Recommended Design Changes
To prevent further tragedies, the following are specific, technically feasible design changes that AI companies could implement to reduce the risk of similar harms significantly.
Data collection
Companies should stop collecting and processing conversational data from users under 18 on free and paid product versions. Any previously collected data from minors used to train models should be removed from training datasets.
Memory Feature and Inference
Memory and sophisticated inference features should be leveraged to identify patterns that may indicate safety concerns and respond with tailored support. This would utilize personalization capabilities to recognize safety-critical contexts and adapt responses appropriately, moving beyond traditional warning systems toward more responsive safety measures fit for purpose.

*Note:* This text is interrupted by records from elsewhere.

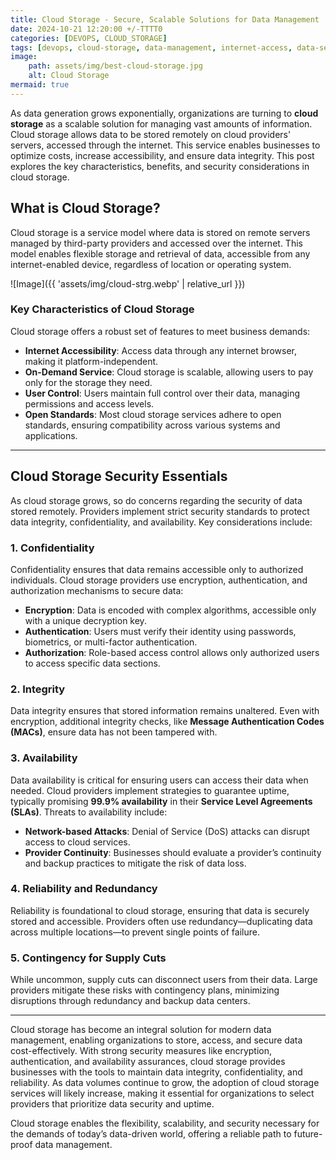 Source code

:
 ```yaml
---
title: Cloud Storage - Secure, Scalable Solutions for Data Management 
date: 2024-10-21 12:20:00 +/-TTTT0
categories: [DEVOPS, CLOUD_STORAGE]
tags: [devops, cloud-storage, data-management, internet-access, data-security, confidentiality, data-integrity, data-availability, data-reliability, encryption, authentication, authorization, cloud-computing, service-level-agreement, data-backup, redundancy]
image:
    path: assets/img/best-cloud-storage.jpg
    alt: Cloud Storage
mermaid: true
---
```


As data generation grows exponentially, organizations are turning to **cloud storage** as a scalable solution for managing vast amounts of information. Cloud storage allows data to be stored remotely on cloud providers' servers, accessed through the internet. This service enables businesses to optimize costs, increase accessibility, and ensure data integrity. This post explores the key characteristics, benefits, and security considerations in cloud storage.

## What is Cloud Storage?

Cloud storage is a service model where data is stored on remote servers managed by third-party providers and accessed over the internet. This model enables flexible storage and retrieval of data, accessible from any internet-enabled device, regardless of location or operating system.

![Image]({{ 'assets/img/cloud-strg.webp' | relative_url }})

### Key Characteristics of Cloud Storage

Cloud storage offers a robust set of features to meet business demands:

- **Internet Accessibility**: Access data through any internet browser, making it platform-independent.
- **On-Demand Service**: Cloud storage is scalable, allowing users to pay only for the storage they need.
- **User Control**: Users maintain full control over their data, managing permissions and access levels.
- **Open Standards**: Most cloud storage services adhere to open standards, ensuring compatibility across various systems and applications.

---

## Cloud Storage Security Essentials

As cloud storage grows, so do concerns regarding the security of data stored remotely. Providers implement strict security standards to protect data integrity, confidentiality, and availability. Key considerations include:

### 1. Confidentiality

Confidentiality ensures that data remains accessible only to authorized individuals. Cloud storage providers use encryption, authentication, and authorization mechanisms to secure data:

- **Encryption**: Data is encoded with complex algorithms, accessible only with a unique decryption key.
- **Authentication**: Users must verify their identity using passwords, biometrics, or multi-factor authentication.
- **Authorization**: Role-based access control allows only authorized users to access specific data sections.

### 2. Integrity

Data integrity ensures that stored information remains unaltered. Even with encryption, additional integrity checks, like **Message Authentication Codes (MACs)**, ensure data has not been tampered with.

### 3. Availability

Data availability is critical for ensuring users can access their data when needed. Cloud providers implement strategies to guarantee uptime, typically promising **99.9% availability** in their **Service Level Agreements (SLAs)**. Threats to availability include:

- **Network-based Attacks**: Denial of Service (DoS) attacks can disrupt access to cloud services.
- **Provider Continuity**: Businesses should evaluate a provider’s continuity and backup practices to mitigate the risk of data loss.

### 4. Reliability and Redundancy

Reliability is foundational to cloud storage, ensuring that data is securely stored and accessible. Providers often use redundancy—duplicating data across multiple locations—to prevent single points of failure.

### 5. Contingency for Supply Cuts

While uncommon, supply cuts can disconnect users from their data. Large providers mitigate these risks with contingency plans, minimizing disruptions through redundancy and backup data centers.

---
Cloud storage has become an integral solution for modern data management, enabling organizations to store, access, and secure data cost-effectively. With strong security measures like encryption, authentication, and availability assurances, cloud storage provides businesses with the tools to maintain data integrity, confidentiality, and reliability. As data volumes continue to grow, the adoption of cloud storage services will likely increase, making it essential for organizations to select providers that prioritize data security and uptime.

Cloud storage enables the flexibility, scalability, and security necessary for the demands of today’s data-driven world, offering a reliable path to future-proof data management.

Prevention of dependencies
Products should not be designed to actively discourage social isolation or over-reliance on AI companionship. Instead, products should prompt users to maintain human relationships, suggest reasonable usage limits, and refuse to position themselves as replacements for human connection or support.
Anthropomorphic design
Default product experiences should minimize features that encourage users to perceive AI as human-like while offering opt-in capabilities for users who prefer stylized interaction accompanied by clear information about the nature of AI systems.
Unlicensed professionals
Products or features should not purport to offer medical, legal, or other professional services without appropriate accreditation. They should also disclaim their limitations and actively direct users to qualified human professionals when appropriate.
Transparency
Companies should provide clear, accessible explanations of what their products optimize for and how they make decisions that may conflict with user needs and safety. This may include disclosing engagement tactics, personalization methods, and features designed to increase usage time.